• [WHAT IS REQUIRED]
Output every record exactly and leave each picture out.

• [DATA TO USE]
----

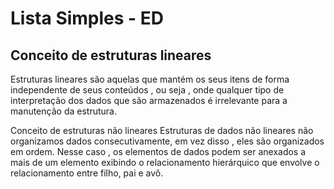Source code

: # Lista Simples - ED

## Conceito de estruturas lineares

Estruturas lineares são aquelas que mantém os seus itens de forma independente de seus conteúdos , ou seja , onde qualquer tipo de interpretação dos dados que são armazenados é irrelevante para a manutenção da estrutura. 

Conceito de estruturas não lineares Estruturas de dados não lineares não organizamos dados consecutivamente, em vez disso , eles são organizados em ordem. Nesse caso , os elementos de dados podem ser anexados a mais de um elemento exibindo o relacionamento hierárquico que envolve o relacionamento entre filho, pai e avô.
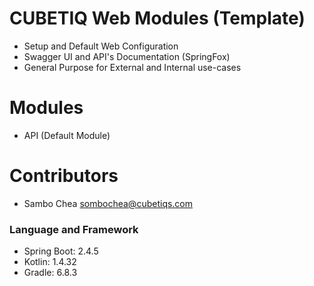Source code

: # CUBETIQ Web Modules (Template)
- Setup and Default Web Configuration
- Swagger UI and API's Documentation (SpringFox)
- General Purpose for External and Internal use-cases

# Modules
- API (Default Module)

# Contributors
- Sambo Chea <sombochea@cubetiqs.com>

### Language and Framework
- Spring Boot: 2.4.5
- Kotlin: 1.4.32
- Gradle: 6.8.3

----

• [EXERCISE RESPONSE]
Source code

: # Lista Simples - ED

## Conceito de estruturas lineares

Estruturas lineares são aquelas que mantém os seus itens de forma independente de seus conteúdos , ou seja , onde qualquer tipo de interpretação dos dados que são armazenados é irrelevante para a manutenção da estrutura. 

Conceito de estruturas não lineares Estruturas de dados não lineares não organizamos dados consecutivamente, em vez disso , eles são organizados em ordem. Nesse caso , os elementos de dados podem ser anexados a mais de um elemento exibindo o relacionamento hierárquico que envolve o relacionamento entre filho, pai e avô.
Source code

: # CUBETIQ Web Modules (Template)
- Setup and Default Web Configuration
- Swagger UI and API's Documentation (SpringFox)
- General Purpose for External and Internal use-cases

# Modules
- API (Default Module)

# Contributors
- Sambo Chea <sombochea@cubetiqs.com>

### Language and Framework
- Spring Boot: 2.4.5
- Kotlin: 1.4.32
- Gradle: 6.8.3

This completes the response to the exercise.